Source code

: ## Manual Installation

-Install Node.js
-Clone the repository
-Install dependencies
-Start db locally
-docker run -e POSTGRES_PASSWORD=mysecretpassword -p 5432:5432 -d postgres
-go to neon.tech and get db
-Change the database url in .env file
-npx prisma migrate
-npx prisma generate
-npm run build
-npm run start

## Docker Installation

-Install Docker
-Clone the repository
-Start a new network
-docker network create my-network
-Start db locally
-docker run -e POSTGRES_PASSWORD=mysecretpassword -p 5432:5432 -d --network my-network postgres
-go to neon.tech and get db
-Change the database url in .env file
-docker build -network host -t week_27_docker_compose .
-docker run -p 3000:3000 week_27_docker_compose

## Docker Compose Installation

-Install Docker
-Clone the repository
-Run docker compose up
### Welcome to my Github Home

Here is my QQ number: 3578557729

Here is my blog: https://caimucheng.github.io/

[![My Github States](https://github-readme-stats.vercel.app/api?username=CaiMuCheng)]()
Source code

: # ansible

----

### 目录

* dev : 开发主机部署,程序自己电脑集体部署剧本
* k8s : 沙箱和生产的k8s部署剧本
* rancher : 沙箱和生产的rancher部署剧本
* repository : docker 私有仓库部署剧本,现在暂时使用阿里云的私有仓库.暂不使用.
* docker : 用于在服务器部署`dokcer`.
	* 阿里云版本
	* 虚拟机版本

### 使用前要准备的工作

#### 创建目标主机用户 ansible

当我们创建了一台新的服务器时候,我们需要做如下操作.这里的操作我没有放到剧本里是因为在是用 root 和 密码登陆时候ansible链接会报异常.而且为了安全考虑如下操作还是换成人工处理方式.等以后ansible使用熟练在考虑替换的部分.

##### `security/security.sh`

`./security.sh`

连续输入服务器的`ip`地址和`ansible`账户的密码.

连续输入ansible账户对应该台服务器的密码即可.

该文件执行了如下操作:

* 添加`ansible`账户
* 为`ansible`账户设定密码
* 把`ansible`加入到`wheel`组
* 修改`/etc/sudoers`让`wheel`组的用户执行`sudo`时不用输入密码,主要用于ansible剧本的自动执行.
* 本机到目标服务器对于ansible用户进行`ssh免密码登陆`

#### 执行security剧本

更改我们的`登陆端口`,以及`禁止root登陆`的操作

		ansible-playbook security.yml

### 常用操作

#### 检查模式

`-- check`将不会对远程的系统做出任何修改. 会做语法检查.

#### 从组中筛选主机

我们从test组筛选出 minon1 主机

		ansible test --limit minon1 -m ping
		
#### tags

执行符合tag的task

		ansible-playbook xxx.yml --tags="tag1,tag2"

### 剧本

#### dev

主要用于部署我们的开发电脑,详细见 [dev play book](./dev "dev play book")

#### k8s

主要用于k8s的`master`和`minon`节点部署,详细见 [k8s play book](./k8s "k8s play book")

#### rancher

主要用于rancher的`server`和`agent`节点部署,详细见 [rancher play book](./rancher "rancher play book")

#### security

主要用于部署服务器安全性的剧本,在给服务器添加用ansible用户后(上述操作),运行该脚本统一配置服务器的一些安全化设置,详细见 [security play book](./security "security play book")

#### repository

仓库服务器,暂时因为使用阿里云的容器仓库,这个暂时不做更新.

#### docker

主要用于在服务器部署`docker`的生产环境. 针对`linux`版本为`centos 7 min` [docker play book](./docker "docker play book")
········
• _Problem_
Transcribe, exactly as written, all lines of the entries above from the first to the one containing "-npm run start", and no more.

• _Exercise solution_
Source code

: ## Manual Installation

-Install Node.js
-Clone the repository
-Install dependencies
-Start db locally
-docker run -e POSTGRES_PASSWORD=mysecretpassword -p 5432:5432 -d postgres
-go to neon.tech and get db
-Change the database url in .env file
-npx prisma migrate
-npx prisma generate
-npm run build
-npm run start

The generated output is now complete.